Safety and Effectiveness of Aflibercept + Fluorouracil, Leucovorin, and Irinotecan (FOLFIRI) for the Treatment of Patients with Metastatic Colorectal Cancer (mCRC) in Current Clinical Practice: OZONE Study.

Cancers (Basel) 2020 Mar 11;12(3). Epub 2020 Mar 11.

Ocala Oncology, Ocala, FL 34474, USA.

For patients with metastatic colorectal cancer (mCRC) that have failed a first-line oxaliplatin-based regimen, the preferred treatment option is an irinotecan-based regimen. This prospective, observational, noncomparative, post-authorization safety study (OZONE) evaluated the safety and effectiveness of aflibercept plus fluorouracil, leucovorin, and irinotecan (FOLFIRI) in patients with mCRC treated in daily practice after failure of an oxaliplatin-based regimen. Patients were grouped by age, renal impairment, hepatic impairment, race, number, and type of prior anticancer therapy. Of 766 treated patients enrolled, 59.5% were male, 94.8% had an Eastern Cooperative Oncology Group performance status of 0-1, all received previous chemotherapy (97.8% including oxaliplatin), and 58.6% had prior exposure to bevacizumab. At least one grade ≥ 3 treatment-emergent adverse event (TEAE) was reported in 68.3% of patients.
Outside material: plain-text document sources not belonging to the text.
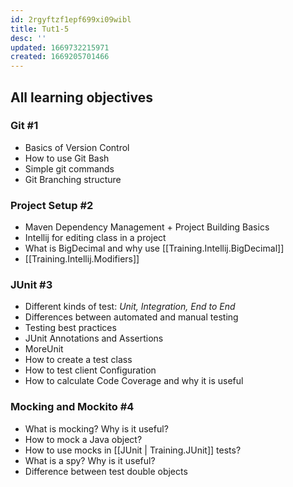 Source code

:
 ```yaml
---
id: 2rgyftzf1epf699xi09wibl
title: Tut1-5
desc: ''
updated: 1669732215971
created: 1669205701466
---
```

## All learning objectives
### Git #1
- Basics of Version Control
- How to use Git Bash
- Simple git commands
- Git Branching structure
### Project Setup #2
- Maven Dependency Management + Project Building Basics
- Intellij for editing class in a project
- What is BigDecimal and why use [[Training.Intellij.BigDecimal]]
- [[Training.Intellij.Modifiers]]
### JUnit #3
- Different kinds of test: *Unit, Integration, End to End*
- Differences between automated and manual testing
- Testing best practices
- JUnit Annotations and Assertions
- MoreUnit
- How to create a test class
- How to test client Configuration
- How to calculate Code Coverage and why it is useful
### Mocking and Mockito #4
- What is mocking? Why is it useful?
- How to mock a Java object?
- How to use mocks in [[JUnit | Training.JUnit]] tests?
- What is a spy? Why is it useful?
- Difference between test double objects
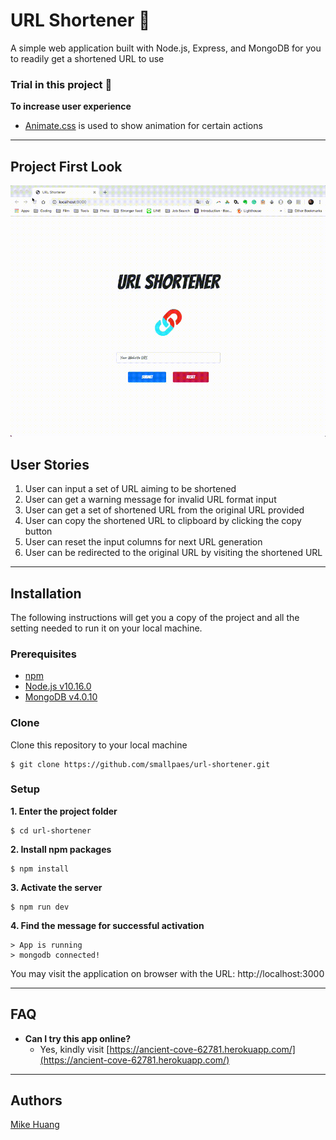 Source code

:# URL Shortener 🔗
A simple web application built with Node.js, Express, and MongoDB for you to readily get a shortened URL to use


### Trial in this project 🤠
**To increase user experience**
+ [Animate.css](https://daneden.github.io/animate.css/) is used to show animation for certain actions

___

## Project First Look
![Application Screen Shot in GIF](url-shortener.gif)


## User Stories
1. User can input a set of URL aiming to be shortened
2. User can get a warning message for invalid URL format input
3. User can get a set of shortened URL from the original URL provided
4. User can copy the shortened URL to clipboard by clicking the copy button
5. User can reset the input columns for next URL generation 
6. User can be redirected to the original URL by visiting the shortened URL

___

## Installation
The following instructions will get you a copy of the project and all the setting needed to run it on your local machine.


### Prerequisites

- [npm](https://www.npmjs.com/get-npm)
- [Node.js v10.16.0](https://nodejs.org/en/download/)
- [MongoDB v4.0.10](https://www.mongodb.com/download-center/community)


### Clone

Clone this repository to your local machine

```
$ git clone https://github.com/smallpaes/url-shortener.git
```


### Setup

**1. Enter the project folder**

```
$ cd url-shortener
```

**2. Install npm packages**

```
$ npm install
```

**3. Activate the server**

```
$ npm run dev
```

**4. Find the message for successful activation**

```
> App is running
> mongodb connected!
```
You may visit the application on browser with the URL: http://localhost:3000

___


## FAQ
- **Can I try this app online?**
    - Yes, kindly visit [https://ancient-cove-62781.herokuapp.com/](https://ancient-cove-62781.herokuapp.com/)


___

## Authors
[Mike Huang](https://github.com/smallpaes)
Neutropenia, hypertension, diarrhea, and asthenia were the most frequently occurring grade ≥ 3 TEAEs. Antivascular endothelial growth factor class events were infrequent. Subgroup analyses did not reveal major differences in the safety profile according to age, renal and hepatic status, race, or prior anticancer therapy. For the total population, median overall survival was 12.5 months, median progression-free survival was 6.1 months, and overall response rate was 16.3%. Aflibercept in combination with FOLFIRI is a safe and efficacious regimen administered in current clinical practice to patients with mCRC previously treated with oxaliplatin. The study results, conducted in real-world clinical practice with a less selected patient population, are aligned with the VELOUR (NCT00561470) trial and no new safety issues were identified.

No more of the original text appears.